This year, I debated whether I wanted to write an end-of-year blog post like I have the past few years—the latent hipster inside me was screaming, “It’s not cool anymore, everyone’s doing it.”
But alas, here I am writing one anyway because I simply can’t resist some good ol’ fashioned nostalgia.
It’s an understatement to say 2014 was year of huge changes and realizations for me, and with that here’s an attempt to pick out the most important things I learned:
7. Drawing is a way of seeing
When I realized I had to take a drawing class before I could start graphic design courses, I was pretty horrified. Even as an art, photography, and design student, the idea of doing traditional fine arts always makes me a little nauseous. On the first day of class, our professor listed off the supplies we would need, and I sat there thinking, “We have to do what with charcoal? What are we washing with ink?”
But as we moved from still lives to full figure drawings, I began to see our three hour drawing sessions as challenges I could overcome with enough hard work and effort. It took me a long time to get used to it, but I realized that drawing is a way of seeing, and one that I’m very grateful to have learned and practiced rather extensively.
6. That the Asbury Park Press moved into a new office across the street
This headline is a joke, but the lessons I learned interning at the APP this summer were actually extremely meaningful.
To explain the headline: On the first day of my internship this summer, I showed up to the office building I interviewed at during the spring…to find an empty parking lot and deserted building with chains locked around the door handles. Needless to say, I panicked and spent the next hour making calls that were met only by voice mailboxes. Eventually, while I sat in my car, sweating, in an open parking lot, my editor called me back and explained what he forgot to tell me: the APP had moved across the street to a new office building just a week earlier.
So while my first day on the job was a bit rocky, the rest of the summer was nothing short of incredible. On the first day, I was given a complete set of equipment befitting a staff photographer. Along with the cameras and lenses, I was given the full responsibilities and expectations of a full-time photojournalist. Whether it was breaking news, features, or sports (not my favorite subject), I was expected to go find the story and come back with 10–15 images for an online photo gallery. Every time. That was the hard part: coming back with good images every time. There isn’t much room for error when you’re shooting on deadline for a daily publication. Not to mention, I was often asked to shoot a full video story in addition stills, including multiple interviews and b-roll.
I’m so grateful that my editor trusted me with these responsibilities and gave me countless opportunities to grow — as well as many invaluable lunchtime discussions about the future of journalism.
The challenges of my internship pushed me way out of my comfort zone as a photographer and a professional — they also sent me driving way past my usual radius. As hard as it was, and as much as I couldn’t wait to leave on those long nights of overtime shooting baseball games, when the time came to part ways in August, I almost couldn’t bring myself to walk out of that new office building across the street for the last time.
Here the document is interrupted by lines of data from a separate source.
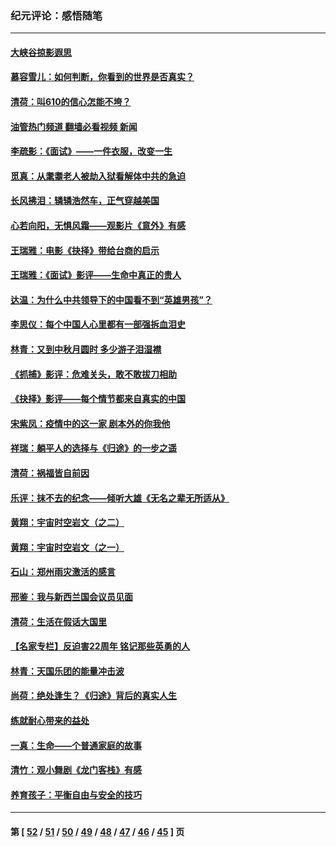 ### 纪元评论：感悟随笔
---
#### [大峡谷掠影遐思](../../pages/nsc1035/n13354743.md?11060330) 
#### [慕容雪儿：如何判断，你看到的世界是否真实？](../../pages/nsc1035/n13332569.md?11060330) 
#### [清荷：叫610的信心怎能不垮？](../../pages/nsc1035/n13304848.md?11060330) 
#### [油管热门频道 翻墙必看视频 新闻](ok?11060330)
#### [李疏影：《面试》——一件衣服，改变一生](../../pages/nsc1035/n13292494.md?11060330) 
#### [觅真：从耄耋老人被劫入狱看解体中共的急迫](../../pages/nsc1035/n13284545.md?11060330) 
#### [长风拂泪：辚辚浩然车，正气穿越美国](../../pages/nsc1035/n13284280.md?11060330) 
#### [心若向阳，无惧风霜——观影片《意外》有感](../../pages/nsc1035/n13275318.md?11060330) 
#### [王瑞雅：电影《抉择》带给台商的启示](../../pages/nsc1035/n13274064.md?11060330) 
#### [王瑞雅：《面试》影评——生命中真正的贵人](../../pages/nsc1035/n13260528.md?11060330) 
#### [达温：为什么中共领导下的中国看不到“英雄男孩”？](../../pages/nsc1035/n13257099.md?11060330) 
#### [李思仪：每个中国人心里都有一部强拆血泪史](../../pages/nsc1035/n13249632.md?11060330) 
#### [林青：又到中秋月圆时 多少游子泪湿襟](../../pages/nsc1035/n13245916.md?11060330) 
#### [《抓捕》影评：危难关头，敢不敢拔刀相助](../../pages/nsc1035/n13244251.md?11060330) 
#### [《抉择》影评——每个情节都来自真实的中国](../../pages/nsc1035/n13242564.md?11060330) 
#### [宋紫凤：疫情中的这一家 剧本外的你我他](../../pages/nsc1035/n13242358.md?11060330) 
#### [祥瑞：躺平人的选择与《归途》的一步之遥](../../pages/nsc1035/n13213201.md?11060330) 
#### [清荷：祸福皆自前因](../../pages/nsc1035/n13213177.md?11060330) 
#### [乐评：抹不去的纪念——倾听大雄《无名之辈无所适从》](../../pages/nsc1035/n13163359.md?11060330) 
#### [黄翔：宇宙时空岩文（之二）](../../pages/nsc1035/n13141116.md?11060330) 
#### [黄翔：宇宙时空岩文（之一）](../../pages/nsc1035/n13140355.md?11060330) 
#### [石山：郑州雨灾激活的感言](../../pages/nsc1035/n13135372.md?11060330) 
#### [邢鉴：我与新西兰国会议员见面](../../pages/nsc1035/n13111626.md?11060330) 
#### [清荷：生活在假话大国里](../../pages/nsc1035/n13103916.md?11060330) 
#### [【名家专栏】反迫害22周年 铭记那些英勇的人](../../pages/nsc1035/n13102771.md?11060330) 
#### [林青：天国乐团的能量冲击波](../../pages/nsc1035/n13099634.md?11060330) 
#### [尚荷：绝处逢生？《归途》背后的真实人生](../../pages/nsc1035/n13099470.md?11060330) 
#### [练就耐心带来的益处](../../pages/nsc1035/n13081876.md?11060330) 
#### [一真：生命——个普通家庭的故事](../../pages/nsc1035/n13075782.md?11060330) 
#### [清竹：观小舞剧《龙门客栈》有感](../../pages/nsc1035/n13069850.md?11060330) 
#### [养育孩子：平衡自由与安全的技巧](../../pages/nsc1035/n13054510.md?11060330) 

---
#### 第 [ [52](./52.md?11060330) / [51](./51.md?11060330) / [50](./50.md?11060330) / [49](./49.md?11060330) / [48](./48.md?11060330) / [47](./47.md?11060330) / [46](./46.md?11060330) / [45](./45.md?11060330) ] 页
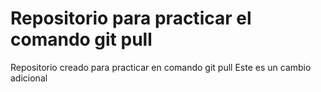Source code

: # Repositorio para practicar el comando git pull
Repositorio creado para practicar en comando git pull
Este es un cambio adicional
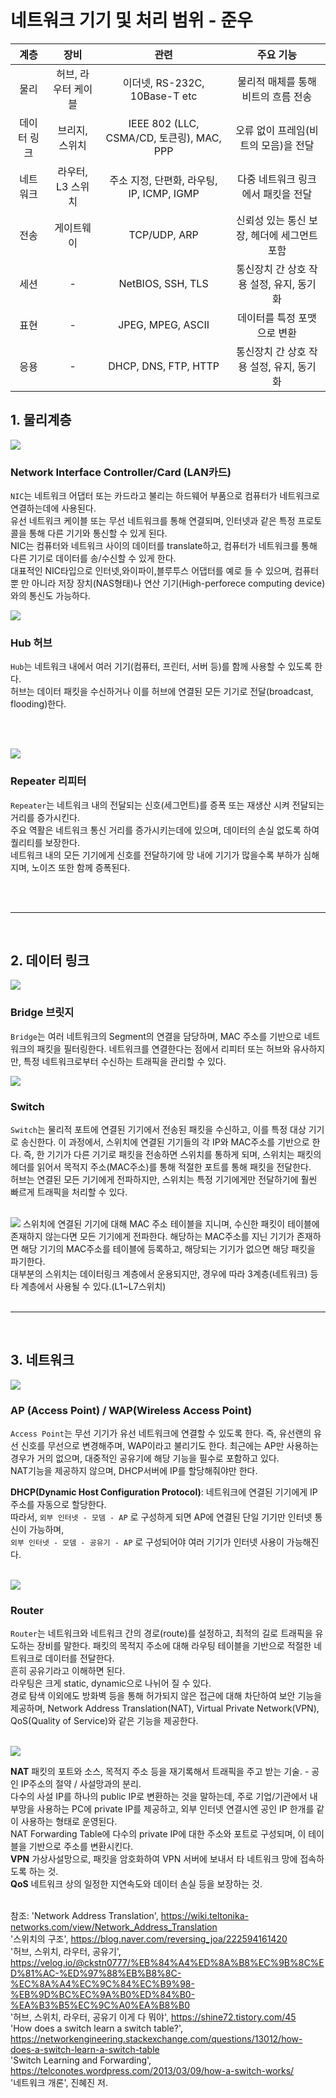# 네트워크 기기 및 처리 범위 - 준우

| 계층 | 장비 | 관련 | 주요 기능 |
| :-: | :-: |:-:| :-:|
| 물리 | 허브, 라우터 케이블 | 이더넷, RS-232C, 10Base-T etc | 물리적 매체를 통해 비트의 흐름 전송 |
| 데이터 링크 | 브리지, 스위치 | IEEE 802 (LLC, CSMA/CD, 토큰링), MAC, PPP | 오류 없이 프레임(비트의 모음)을 전달 |
| 네트워크 | 라우터, L3 스위치 | 주소 지정, 단편화, 라우팅, IP, ICMP, IGMP | 다중 네트워크 링크에서 패킷을 전달 |
| 전송 | 게이트웨이 | TCP/UDP, ARP | 신뢰성 있는 통신 보장, 헤더에 세그먼트 포함 |
| 세션 | - | NetBIOS, SSH, TLS | 통신장치 간 상호 작용 설정, 유지, 동기화 |
| 표현 | - | JPEG, MPEG, ASCII | 데이터를 특정 포맷으로 변환 |
| 응용 | - | DHCP, DNS, FTP, HTTP | 통신장치 간 상호 작용 설정, 유지, 동기화 |

## 1. 물리계층

<img src="/assets/images/ch2/NIC.png">

### Network Interface Controller/Card (LAN카드)

`NIC`는 네트워크 어댑터 또는 카드라고 불리는 하드웨어 부품으로 컴퓨터가 네트워크로 연결하는데에 사용된다.<br>
유선 네트워크 케이블 또는 무선 네트워크를 통해 연결되며, 인터넷과 같은 특정 프로토콜을 통해 다른 기기와 통신할 수 있게 된다.<br>
NIC는 컴퓨터와 네트워크 사이의 데이터를 translate하고, 컴퓨터가 네트워크를 통해 다른 기기로 데이터를 송/수신할 수 있게 한다.<br>
대표적인 NIC타입으로 인터넷,와이파이,블루투스 어댑터를 예로 들 수 있으며, 컴퓨터 뿐 만 아니라 저장 장치(NAS형태)나 연산 기기(High-perforece computing device)와의 통신도 가능하다.<br>


<img src="/assets/images/ch2/hub.png">

### Hub 허브
`Hub`는 네트워크 내에서 여러 기기(컴퓨터, 프린터, 서버 등)를 함께 사용할 수 있도록 한다.<br>
허브는 데이터 패킷을 수신하거나 이를 허브에 연결된 모든 기기로 전달(broadcast, flooding)한다.<br>

<br><br>


<img src="/assets/images/ch2/repeater.png">

### Repeater 리피터
`Repeater`는 네트워크 내의 전달되는 신호(세그먼트)를 증폭 또는 재생산 시켜 전달되는 거리를 증가시킨다.<br>
주요 역활은 네트워크 통신 거리를 증가시키는데에 있으며, 데이터의 손실 없도록 하여 퀄리티를 보장한다.<br>
네트워크 내의 모든 기기에게 신호를 전달하기에 망 내에 기기가 많을수록 부하가 심해지며, 노이즈 또한 함께 증폭된다.<br><br>



<br>

---

<br>

## 2. 데이터 링크

<img src="/assets/images/ch2/bridge.png">

### Bridge 브릿지
`Bridge`는 여러 네트워크의 Segment의 연결을 담당하며, MAC 주소를 기반으로 네트워크의 패킷을 필터링한다. 네트워크를 연결한다는 점에서 리피터 또는 허브와 유사하지만, 특정 네트워크로부터 수신하는 트래픽을 관리할 수 있다.<br>




<img src="/assets/images/ch2/switch.png">

### Switch
`Switch`는 물리적 포트에 연결된 기기에서 전송된 패킷을 수신하고, 이를 특정 대상 기기로 송신한다. 이 과정에서, 스위치에 연결된 기기들의 각 IP와 MAC주소를 기반으로 한다. 즉, 한 기기가 다른 기기로 패킷을 전송하면 스위치를 통하게 되며, 스위치는 패킷의 헤더를 읽어서 목적지 주소(MAC주소)를 통해 적절한 포트를 통해 패킷을 전달한다.<br>
허브는 연결된 모든 기기에게 전파하지만, 스위치는 특정 기기에게만 전달하기에 훨씬 빠르게 트래픽을 처리할 수 있다.<br><br>

<img src="/assets/images/ch2/switch_table.png">
스위치에 연결된 기기에 대해 MAC 주소 테이블을 지니며, 수신한 패킷이 테이블에 존재하지 않는다면 모든 기기에게 전파한다. 해당하는 MAC주소를 지닌 기기가 존재하면 해당 기기의 MAC주소를 테이블에 등록하고, 해당되는 기기가 없으면 해당 패킷을 파기한다.<br>
대부분의 스위치는 데이터링크 계층에서 운용되지만, 경우에 따라 3계층(네트워크) 등 타 계층에서 사용될 수 있다.(L1~L7스위치)<br>




<br>

---

<br>


## 3. 네트워크 


<img src="/assets/images/ch2/AP.png">

### AP (Access Point) / WAP(Wireless Access Point)
`Access Point`는 무선 기기가 유선 네트워크에 연결할 수 있도록 한다. 즉, 유선랜의 유선 신호를 무선으로 변경해주며, WAP이라고 불리기도 한다. 최근에는 AP만 사용하는 경우가 거의 없으며, 대중적인 공유기에 해당 기능을 필수로 포함하고 있다.<br>
NAT기능을 제공하지 않으며, DHCP서버에 IP를 할당해줘야만 한다.<br>

**DHCP(Dynamic Host Configuration Protocol)**: 네트워크에 연결된 기기에게 IP주소를 자동으로 할당한다.<br>
따라서, `외부 인터넷 - 모뎀 - AP` 로 구성하게 되면 AP에 연결된 단일 기기만 인터넷 통신이 가능하며, <br>
`외부 인터넷 - 모뎀 - 공유기 - AP` 로 구성되어야 여러 기기가 인터넷 사용이 가능해진다.<br><br>



<img src="/assets/images/ch2/switch.png">

### Router

`Router`는 네트워크와 네트워크 간의 경로(route)를 설정하고, 최적의 길로 트래픽을 유도하는 장비를 말한다. 패킷의 목적지 주소에 대해 라우팅 테이블을 기반으로 적절한 네트워크로 데이터를 전달한다.<br>
흔히 공유기라고 이해하면 된다.<br>
라우팅은 크게 static, dynamic으로 나뉘어 질 수 있다.<br>
경로 탐색 이외에도 방화벽 등을 통해 허가되지 않은 접근에 대해 차단하여 보안 기능을 제공하며, Network Address Translation(NAT), Virtual Private Network(VPN), QoS(Quality of Service)와 같은 기능을 제공한다.<br><br>

<img src="/assets/images/ch2/NAT.png">

**NAT** 패킷의 포트와 소스, 목적지 주소 등을 재기록해서 트래픽을 주고 받는 기술. - 공인 IP주소의 절약 / 사설망과의 분리.<br>다수의 사설 IP를 하나의 public IP로 변환하는 것을 말하는데, 주로 기업/기관에서 내부망을 사용하는 PC에 private IP를 제공하고, 외부 인터넷 연결시엔 공인 IP 한개를 같이 사용하는 형태로 운영된다.<br>
NAT Forwarding Table에 다수의 private IP에 대한 주소와 포트로 구성되며, 이 테이블을 기반으로 주소를 변환시킨다.<br>
**VPN** 가상사설망으로, 패킷을 암호화하여 VPN 서버에 보내서 타 네트워크 망에 접속하도록 하는 것.<br>
**QoS** 네트워크 상의 일정한 지연속도와 데이터 손실 등을 보장하는 것.<br><br>



참조: 
'Network Address Translation', https://wiki.teltonika-networks.com/view/Network_Address_Translation<br>
'스위치의 구조', https://blog.naver.com/reversing_joa/222594161420<br>
'허브, 스위치, 라우터, 공유기', https://velog.io/@ckstn0777/%EB%84%A4%ED%8A%B8%EC%9B%8C%ED%81%AC-%ED%97%88%EB%B8%8C-%EC%8A%A4%EC%9C%84%EC%B9%98-%EB%9D%BC%EC%9A%B0%ED%84%B0-%EA%B3%B5%EC%9C%A0%EA%B8%B0<br>
'허브, 스위치, 라우터, 공유기 이게 다 뭐야', https://shine72.tistory.com/45<br>
'How does a switch learn a switch table?', https://networkengineering.stackexchange.com/questions/13012/how-does-a-switch-learn-a-switch-table<br>
'Switch Learning and Forwarding', https://telconotes.wordpress.com/2013/03/09/how-a-switch-works/<br>
'네트워크 개론', 진혜진 저.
5. Making time for friends is important
This is probably a given for most people, but I tend to get really busy and forget that I should spend time having a social life every once in a while.
It took me just about a year of college to realize that it’s really important to spend time fostering your friendships and getting to know people.
If you set aside time to spend with your friends, it doesn’t matter if it means that you stay up a little later that night doing your homework, because in the end it’s worth it to have those relationships.
This fall especially, I’ve spent time more time than I usually do meeting up with people, building deep friendships, and creating a network of amazing human beings that I can rely on and share experiences with. I feel more connected to my peers at school than I ever have before, and that is something I’m extremely grateful for.
4. Hard work finds its way of paying off
Early in 2014, I responded to a Facebook post from the Order of the Arrow, Scouting’s national honor society, that called for Scouts interested in helping out with some communications projects. Perfect, that’s me, I thought, and sent an email indicating my interest.
About a month later, I received a response. They looked at my portfolio website, liked my work, and wanted me to help out on a special project: leading the Brand Evolution Team, which was tasked with evaluating and redefining the visual brand of the Order of the Arrow. I was honored and excited about the opportunity, so I said yes and unknowingly agreed to one of the most rewarding learning experiences of my entire life.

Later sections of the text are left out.